--- Available records ---
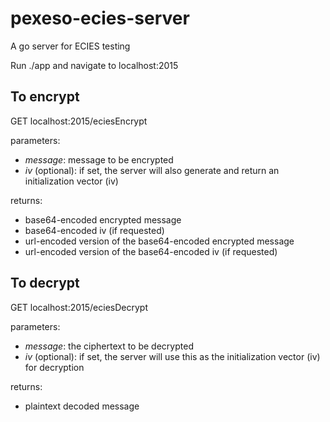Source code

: # pexeso-ecies-server
A go server for ECIES testing

Run ./app and navigate to localhost:2015

## To encrypt
GET localhost:2015/eciesEncrypt

parameters:
  - *message*: message to be encrypted
  - *iv* (optional): if set, the server will also generate and return an initialization vector (iv)
  
  
returns:
  - base64-encoded encrypted message
  - base64-encoded iv (if requested)
  - url-encoded version of the base64-encoded encrypted message
  - url-encoded version of the base64-encoded iv (if requested)


## To decrypt
GET localhost:2015/eciesDecrypt

parameters:
  - *message*: the ciphertext to be decrypted
  - *iv* (optional): if set, the server will use this as the initialization vector (iv) for decryption
  
  
returns:
  - plaintext decoded message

--- Your task ---
Word for word, repeat all the data, but not its images.

--- Solution to this task ---
Source code

: # pexeso-ecies-server
A go server for ECIES testing

Run ./app and navigate to localhost:2015

## To encrypt
GET localhost:2015/eciesEncrypt

parameters:
  - *message*: message to be encrypted
  - *iv* (optional): if set, the server will also generate and return an initialization vector (iv)
  
  
returns:
  - base64-encoded encrypted message
  - base64-encoded iv (if requested)
  - url-encoded version of the base64-encoded encrypted message
  - url-encoded version of the base64-encoded iv (if requested)


## To decrypt
GET localhost:2015/eciesDecrypt

parameters:
  - *message*: the ciphertext to be decrypted
  - *iv* (optional): if set, the server will use this as the initialization vector (iv) for decryption
  
  
returns:
  - plaintext decoded message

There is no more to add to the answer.